§ **REQUIRED WORK**
As you look over the data below, please find each line where the word "services" appears, then copy it.

________

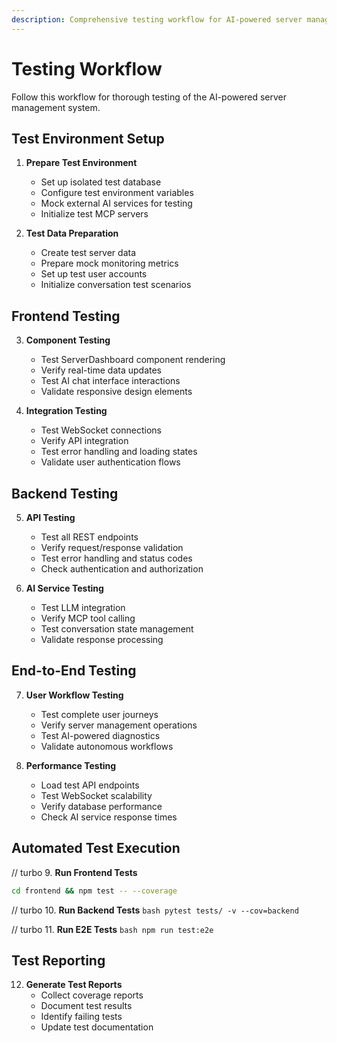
 ```yaml
---
description: Comprehensive testing workflow for AI-powered server management system
---
```


# Testing Workflow

Follow this workflow for thorough testing of the AI-powered server management system.

## Test Environment Setup

1. **Prepare Test Environment**
   - Set up isolated test database
   - Configure test environment variables
   - Mock external AI services for testing
   - Initialize test MCP servers

2. **Test Data Preparation**
   - Create test server data
   - Prepare mock monitoring metrics
   - Set up test user accounts
   - Initialize conversation test scenarios

## Frontend Testing

3. **Component Testing**
   - Test ServerDashboard component rendering
   - Verify real-time data updates
   - Test AI chat interface interactions
   - Validate responsive design elements

4. **Integration Testing**
   - Test WebSocket connections
   - Verify API integration
   - Test error handling and loading states
   - Validate user authentication flows

## Backend Testing

5. **API Testing**
   - Test all REST endpoints
   - Verify request/response validation
   - Test error handling and status codes
   - Check authentication and authorization

6. **AI Service Testing**
   - Test LLM integration
   - Verify MCP tool calling
   - Test conversation state management
   - Validate response processing

## End-to-End Testing

7. **User Workflow Testing**
   - Test complete user journeys
   - Verify server management operations
   - Test AI-powered diagnostics
   - Validate autonomous workflows

8. **Performance Testing**
   - Load test API endpoints
   - Test WebSocket scalability
   - Verify database performance
   - Check AI service response times

## Automated Test Execution

// turbo
9. **Run Frontend Tests**
   ```bash
   cd frontend && npm test -- --coverage
   ```

// turbo
10. **Run Backend Tests**
    ```bash
    pytest tests/ -v --cov=backend
    ```

// turbo
11. **Run E2E Tests**
    ```bash
    npm run test:e2e
    ```

## Test Reporting

12. **Generate Test Reports**
    - Collect coverage reports
    - Document test results
    - Identify failing tests
    - Update test documentation

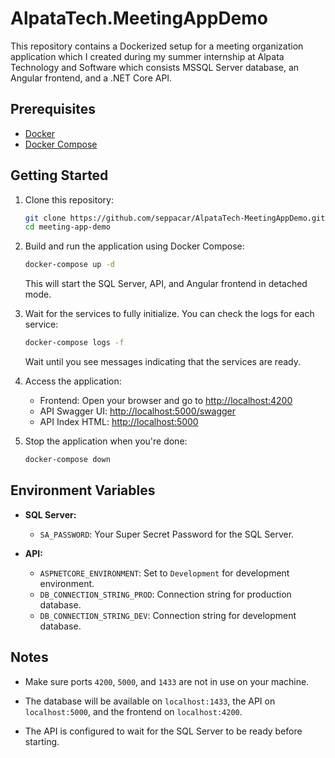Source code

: # AlpataTech.MeetingAppDemo
This repository contains a Dockerized setup for a meeting organization application which I created during my summer internship at Alpata Technology and Software which consists MSSQL Server database, an Angular frontend, and a .NET Core API.

## Prerequisites

- [Docker](https://docs.docker.com/get-docker/)
- [Docker Compose](https://docs.docker.com/compose/install/)

## Getting Started

1. Clone this repository:

    ```bash
    git clone https://github.com/seppacar/AlpataTech-MeetingAppDemo.git
    cd meeting-app-demo
    ```

2. Build and run the application using Docker Compose:

    ```bash
    docker-compose up -d
    ```

    This will start the SQL Server, API, and Angular frontend in detached mode.

3. Wait for the services to fully initialize. You can check the logs for each service:

    ```bash
    docker-compose logs -f
    ```

    Wait until you see messages indicating that the services are ready.

4. Access the application:

    - Frontend: Open your browser and go to [http://localhost:4200](http://localhost:4200)
    - API Swagger UI: [http://localhost:5000/swagger](http://localhost:5000/swagger)
    - API Index HTML: [http://localhost:5000](http://localhost:5000)

5. Stop the application when you're done:

    ```bash
    docker-compose down
    ```

## Environment Variables

- **SQL Server:**
  - `SA_PASSWORD`: Your Super Secret Password for the SQL Server.

- **API:**
  - `ASPNETCORE_ENVIRONMENT`: Set to `Development` for development environment.
  - `DB_CONNECTION_STRING_PROD`: Connection string for production database.
  - `DB_CONNECTION_STRING_DEV`: Connection string for development database.

## Notes

- Make sure ports `4200`, `5000`, and `1433` are not in use on your machine.

- The database will be available on `localhost:1433`, the API on `localhost:5000`, and the frontend on `localhost:4200`.

- The API is configured to wait for the SQL Server to be ready before starting.
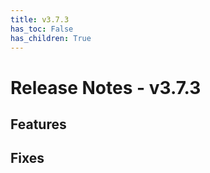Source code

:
 ```yaml
---
title: v3.7.3
has_toc: False
has_children: True
---
```


# Release Notes - v3.7.3

## Features
## Fixes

________

§ **SOLUTION**
   - Mock external AI services for testing
3. Wait for the services to fully initialize. You can check the logs for each service:
    Wait until you see messages indicating that the services are ready.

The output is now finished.